Já discutimos no capítulo anterior que as transmutações históricas não têm compromisso cronológico, isto é, linear, podendo todas elas estarem coexistindo no espaço e no tempo. O fim deste processo é a plenitude, para a qual tende o ser. No entanto, é inevitável que esta oposição desencadeie num dado momento, uma guerra: Vi o céu aberto, e eis um cavalo branco. O seu cavaleiro se chama Fiel e verdadeiro, e julga e peleja com justiça (...); e seguiam-no os exércitos que há no céu, montando cavalos brancos, com vestiduras de linho finíssimo, branco e puro(...). E vi a besta e os reis da terra, com os seus exércitos, congregados para pelejarem contra aquele que estava montado no cavalo, e contra seu exército. (Apocalipse 19: 11-19.)
Esta oposição que há entre os exércitos do cavaleiro Fiel e o da besta, entre o verbo e a ignorância, entre a virtude varonil e o vício bestial, entre a boa vontade entre os homens e o egoísmo, entre a boa e a má semente culminará, com efeito, numa grande batalha mundial. Isto nos trará de volta os tempos heróicos?
Esta batalha será muito mais de Deus que de qualquer outro: Portanto esperai-me a mim, diz o Senhor, no dia em que eu me levantar para o despojo; porque o meu juízo é ajuntar as nações e congregar os reinos, para sobre eles derramar a minha indignação, e todo o ardor de minha ira; porque toda esta terra será consumida pelo fogo do meu zelo. (Sofonias 3: 8.)
Há uma distinção paulatina que vem ocorrendo no curso da história entre estas duas forças, distinção esta que evolui gradativamente de um raio de ação psíquico ou individual, para outro de envergadura social e histórica. Os eventos de amplitude local ou regional (sendo eles mesmos pequenas mônadas históricas) também se agigantam, tomando proporções cada vez mais universais.
Em suma, através das provações por que passam os justos, sua estrutura vem sendo refinada como o ouro em uma refinaria; como a constituição da argila que, pela manipulação do artífice, vem sendo preparada para receber sua forma final.
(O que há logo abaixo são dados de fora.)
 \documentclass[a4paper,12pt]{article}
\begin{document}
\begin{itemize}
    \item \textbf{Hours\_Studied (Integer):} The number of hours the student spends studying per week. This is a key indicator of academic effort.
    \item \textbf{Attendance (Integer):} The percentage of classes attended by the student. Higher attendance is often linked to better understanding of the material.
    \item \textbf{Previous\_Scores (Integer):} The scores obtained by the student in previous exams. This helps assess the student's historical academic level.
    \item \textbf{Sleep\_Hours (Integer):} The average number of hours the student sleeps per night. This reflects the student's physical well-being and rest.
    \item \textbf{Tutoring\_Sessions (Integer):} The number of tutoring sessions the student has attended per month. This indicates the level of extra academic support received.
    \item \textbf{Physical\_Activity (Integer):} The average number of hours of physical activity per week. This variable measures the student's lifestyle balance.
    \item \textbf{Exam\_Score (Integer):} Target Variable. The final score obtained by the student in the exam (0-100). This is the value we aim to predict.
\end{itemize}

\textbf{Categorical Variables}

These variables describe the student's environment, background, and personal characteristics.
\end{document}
O sofrimento a que os ímpios submetem os justos é um pouco como um cinzel, com o qual Deus vem esculpindo um novo homem. Eis o antagonismo dialético entre a causa material e a causa formal.
É um pouco também como a irritação de um corpo estranho no interior de uma ostra: faz ela produzir uma pérola. Assim acontece também conosco: estimula e liberta o que há de mais divino em nós, mesmo que, num primeiro momento, só haja desespero.Em tudo isto podemos contemplar a sabedoria e o amor de Deus: o mal teve início e terá fim um dia. A existência do mal está encerrada num espaço de tempo desprezível em comparação com a eternidade. Quando Deus colocou estas duas coisas na balança antes da fundação do mundo, a saber, a existência do mal num espaço ínfimo de tempo e a vida eterna para os que a escolhem, concluiu que valeria a pena.